Technical Note: Identification of an optimal electromagnetic sensor for in vivo electromagnetic‐tracked scintillation dosimeter for HDR brachytherapy

Purpose Brachytherapy is a treatment modality which delivers large doses of radiation in a reduced number of visits. Since a small number of large dose‐per‐fraction is administered in high dose rate brachytherapy, ensuring the right dose is delivered is highly critical. In this work, a scintillation detector is coupled to an electromagnetic (EM) sensor (NDI, Waterloo, ON, Canada) having submillimeter positional accuracy for real‐time tracking of the dosimeter position. However, adding an EM sensor adds materials in the path to the scintillator and thus could potentially perturb the dose measurements. This study assesses four different sensors for a plastic scintillation detector–EM sensor coupled dosimeter. Methods To confirm the perturbation presence, different sensors were placed in front of the scintillator so the radiation does not arrive to it directly. Variation of the distance between the sensor and the scintillator was used to quantify the effect on the signal at 0 ∘ and 90 ∘ . To test the signal's angular dependence for each sensor, the signal measurement was taken from 0 ∘ to 90 ∘ with 10 ∘ increment.

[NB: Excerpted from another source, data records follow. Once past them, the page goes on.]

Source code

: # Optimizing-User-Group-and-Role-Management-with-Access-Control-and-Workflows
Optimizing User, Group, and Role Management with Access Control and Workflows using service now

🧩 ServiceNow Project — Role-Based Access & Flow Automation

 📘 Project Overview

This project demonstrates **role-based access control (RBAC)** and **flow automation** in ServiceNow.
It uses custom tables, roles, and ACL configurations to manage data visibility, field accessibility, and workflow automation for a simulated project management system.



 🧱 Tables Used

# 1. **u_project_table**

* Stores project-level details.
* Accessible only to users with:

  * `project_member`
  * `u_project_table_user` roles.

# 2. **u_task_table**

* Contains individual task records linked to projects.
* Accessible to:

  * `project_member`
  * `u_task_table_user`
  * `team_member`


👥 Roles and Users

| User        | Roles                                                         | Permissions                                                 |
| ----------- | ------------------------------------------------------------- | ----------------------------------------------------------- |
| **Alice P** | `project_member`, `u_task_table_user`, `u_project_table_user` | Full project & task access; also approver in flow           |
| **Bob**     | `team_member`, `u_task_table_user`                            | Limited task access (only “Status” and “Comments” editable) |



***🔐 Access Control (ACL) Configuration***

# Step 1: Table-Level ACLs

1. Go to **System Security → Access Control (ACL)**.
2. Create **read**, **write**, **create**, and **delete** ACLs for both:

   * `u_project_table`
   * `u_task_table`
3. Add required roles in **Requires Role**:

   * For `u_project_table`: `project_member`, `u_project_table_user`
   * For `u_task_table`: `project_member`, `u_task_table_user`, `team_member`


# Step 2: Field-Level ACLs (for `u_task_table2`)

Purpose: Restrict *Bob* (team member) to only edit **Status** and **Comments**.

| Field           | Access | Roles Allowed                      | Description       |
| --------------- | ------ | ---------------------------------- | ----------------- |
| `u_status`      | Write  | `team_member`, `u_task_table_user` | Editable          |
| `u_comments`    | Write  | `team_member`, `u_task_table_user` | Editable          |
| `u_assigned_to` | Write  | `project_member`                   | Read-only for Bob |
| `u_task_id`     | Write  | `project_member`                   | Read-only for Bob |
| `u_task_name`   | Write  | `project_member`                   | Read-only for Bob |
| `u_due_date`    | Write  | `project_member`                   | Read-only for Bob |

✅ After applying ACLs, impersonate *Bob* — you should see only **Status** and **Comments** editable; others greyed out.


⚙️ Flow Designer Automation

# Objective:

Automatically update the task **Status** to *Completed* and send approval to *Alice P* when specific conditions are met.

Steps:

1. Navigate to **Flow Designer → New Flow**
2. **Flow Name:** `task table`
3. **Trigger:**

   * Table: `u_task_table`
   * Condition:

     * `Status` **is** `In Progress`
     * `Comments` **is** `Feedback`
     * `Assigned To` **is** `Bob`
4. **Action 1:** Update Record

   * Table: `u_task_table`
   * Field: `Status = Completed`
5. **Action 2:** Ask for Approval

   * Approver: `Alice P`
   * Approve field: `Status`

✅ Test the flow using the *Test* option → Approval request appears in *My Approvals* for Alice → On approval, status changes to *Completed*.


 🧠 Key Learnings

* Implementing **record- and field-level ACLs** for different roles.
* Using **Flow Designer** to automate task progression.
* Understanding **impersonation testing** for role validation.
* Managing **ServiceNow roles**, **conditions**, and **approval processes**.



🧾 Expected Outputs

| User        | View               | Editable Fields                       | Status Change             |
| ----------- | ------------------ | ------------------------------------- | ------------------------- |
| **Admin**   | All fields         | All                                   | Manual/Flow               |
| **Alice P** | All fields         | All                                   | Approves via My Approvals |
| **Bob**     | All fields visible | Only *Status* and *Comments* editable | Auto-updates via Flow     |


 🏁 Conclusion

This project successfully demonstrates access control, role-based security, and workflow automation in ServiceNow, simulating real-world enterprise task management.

Results The Aurora 5DOF‐610090 sensor showed an increased signal of almost 20% with increasing beam angle. Sensors Aurora 5DOF‐610099, Aurora 5DOF‐610157, and Aurora Micro 6DOF‐610059 showed no significant angle dependance. The Aurora Micro 6DOF‐610059 and Aurora 5DOF‐610157 sensors' cable signal revealed no extra signal attenuation. The latter gives a smaller overall attenuation. Therefore, the Aurora 5DOF‐610157 sensor is chosen to be part of the novel dosimeter construction. It has a jitter error (average standard deviation of each individual measurement) of ±0.06 mm and a reproducibility of ±0.008 mm. In the optimal operating range, the average positional uncertainty is less than 0.2 mm. Average angle errors are not higher than 1 . 1 ∘ . Conclusion It is feasible to integrate an EM tracking sensor to a plastic scintillation dosimeter with minimal impact to the collected signal as well as sufficient positional accuracy to keep dose uncertainty below 5%.